*** Begin section ***
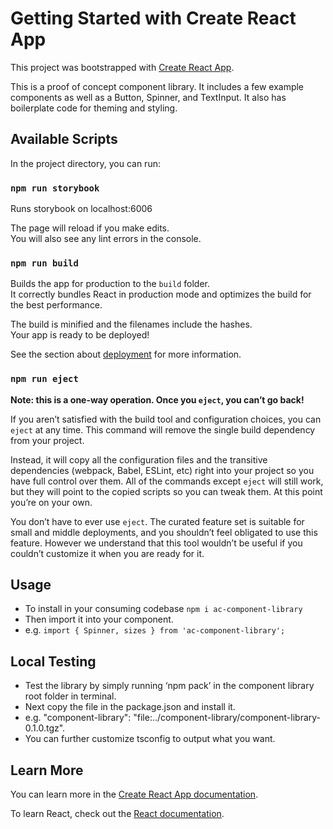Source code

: # Getting Started with Create React App

This project was bootstrapped with [Create React App](https://github.com/facebook/create-react-app).

This is a proof of concept component library. It includes a few example components as well as a Button, Spinner, and TextInput.
It also has boilerplate code for theming and styling.

## Available Scripts

In the project directory, you can run:

### `npm run storybook`

Runs storybook on localhost:6006 

The page will reload if you make edits.\
You will also see any lint errors in the console.

### `npm run build`

Builds the app for production to the `build` folder.\
It correctly bundles React in production mode and optimizes the build for the best performance.

The build is minified and the filenames include the hashes.\
Your app is ready to be deployed!

See the section about [deployment](https://facebook.github.io/create-react-app/docs/deployment) for more information.

### `npm run eject`

**Note: this is a one-way operation. Once you `eject`, you can’t go back!**

If you aren’t satisfied with the build tool and configuration choices, you can `eject` at any time. This command will remove the single build dependency from your project.

Instead, it will copy all the configuration files and the transitive dependencies (webpack, Babel, ESLint, etc) right into your project so you have full control over them. All of the commands except `eject` will still work, but they will point to the copied scripts so you can tweak them. At this point you’re on your own.

You don’t have to ever use `eject`. The curated feature set is suitable for small and middle deployments, and you shouldn’t feel obligated to use this feature. However we understand that this tool wouldn’t be useful if you couldn’t customize it when you are ready for it.


## Usage
- To install in your consuming codebase `npm i ac-component-library`
- Then import it into your component.
- e.g.
`import { Spinner, sizes } from 'ac-component-library';`



## Local Testing
- Test the library by simply running ‘npm pack’ in the component library root folder in terminal.
- Next copy the file in the package.json and install it. 
- e.g. "component-library": "file:../component-library/component-library-0.1.0.tgz".
- You can further customize tsconfig to output what you want.

## Learn More

You can learn more in the [Create React App documentation](https://facebook.github.io/create-react-app/docs/getting-started).

To learn React, check out the [React documentation](https://reactjs.org/).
*** End section ***
■ Requirement
Print out the material word for word, omitting the pictures.

■ Output for this exercise
Source code

: # Getting Started with Create React App

This project was bootstrapped with [Create React App](https://github.com/facebook/create-react-app).

This is a proof of concept component library. It includes a few example components as well as a Button, Spinner, and TextInput.
It also has boilerplate code for theming and styling.

## Available Scripts

In the project directory, you can run:

### `npm run storybook`

Runs storybook on localhost:6006 

The page will reload if you make edits.\
You will also see any lint errors in the console.

### `npm run build`

Builds the app for production to the `build` folder.\
It correctly bundles React in production mode and optimizes the build for the best performance.

The build is minified and the filenames include the hashes.\
Your app is ready to be deployed!

See the section about [deployment](https://facebook.github.io/create-react-app/docs/deployment) for more information.

### `npm run eject`

**Note: this is a one-way operation. Once you `eject`, you can’t go back!**

If you aren’t satisfied with the build tool and configuration choices, you can `eject` at any time. This command will remove the single build dependency from your project.

Instead, it will copy all the configuration files and the transitive dependencies (webpack, Babel, ESLint, etc) right into your project so you have full control over them. All of the commands except `eject` will still work, but they will point to the copied scripts so you can tweak them. At this point you’re on your own.

You don’t have to ever use `eject`. The curated feature set is suitable for small and middle deployments, and you shouldn’t feel obligated to use this feature. However we understand that this tool wouldn’t be useful if you couldn’t customize it when you are ready for it.


## Usage
- To install in your consuming codebase `npm i ac-component-library`
- Then import it into your component.
- e.g.
`import { Spinner, sizes } from 'ac-component-library';`



## Local Testing
- Test the library by simply running ‘npm pack’ in the component library root folder in terminal.
- Next copy the file in the package.json and install it. 
- e.g. "component-library": "file:../component-library/component-library-0.1.0.tgz".
- You can further customize tsconfig to output what you want.

## Learn More

You can learn more in the [Create React App documentation](https://facebook.github.io/create-react-app/docs/getting-started).

To learn React, check out the [React documentation](https://reactjs.org/).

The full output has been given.